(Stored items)
· · ·

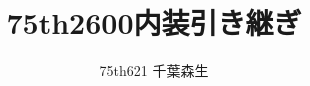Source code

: \documentclass{jsarticle}
\begin{document}
\title{75th2600内装引き継ぎ}
\author{75th621 千葉森生}
\maketitle
\end{document}

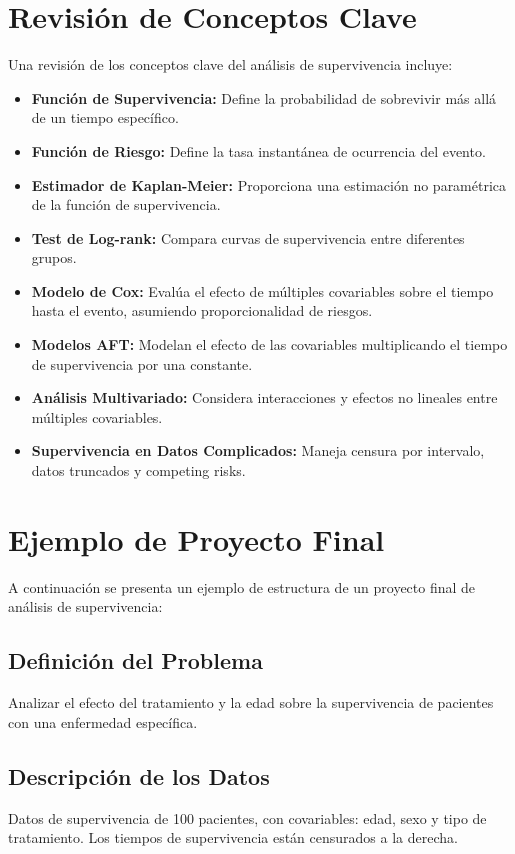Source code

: \documentclass[a4paper]{report} %
\begin{document}
\section{Revisi\'on de Conceptos Clave}
Una revisi\'on de los conceptos clave del an\'alisis de supervivencia incluye:
\begin{itemize}
    \item \textbf{Funci\'on de Supervivencia:} Define la probabilidad de sobrevivir m\'as all\'a de un tiempo espec\'ifico.
    \item \textbf{Funci\'on de Riesgo:} Define la tasa instant\'anea de ocurrencia del evento.
    \item \textbf{Estimador de Kaplan-Meier:} Proporciona una estimaci\'on no param\'etrica de la funci\'on de supervivencia.
    \item \textbf{Test de Log-rank:} Compara curvas de supervivencia entre diferentes grupos.
    \item \textbf{Modelo de Cox:} Eval\'ua el efecto de m\'ultiples covariables sobre el tiempo hasta el evento, asumiendo proporcionalidad de riesgos.
    \item \textbf{Modelos AFT:} Modelan el efecto de las covariables multiplicando el tiempo de supervivencia por una constante.
    \item \textbf{An\'alisis Multivariado:} Considera interacciones y efectos no lineales entre m\'ultiples covariables.
    \item \textbf{Supervivencia en Datos Complicados:} Maneja censura por intervalo, datos truncados y competing risks.
\end{itemize}

\section{Ejemplo de Proyecto Final}
A continuaci\'on se presenta un ejemplo de estructura de un proyecto final de an\'alisis de supervivencia:

\subsection{Definici\'on del Problema}
Analizar el efecto del tratamiento y la edad sobre la supervivencia de pacientes con una enfermedad espec\'ifica.

\subsection{Descripci\'on de los Datos}
Datos de supervivencia de 100 pacientes, con covariables: edad, sexo y tipo de tratamiento. Los tiempos de supervivencia est\'an censurados a la derecha.
\end{document}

· · ·

Since only a number is wanted, please say how many lines in the data include the word "ultiples".

2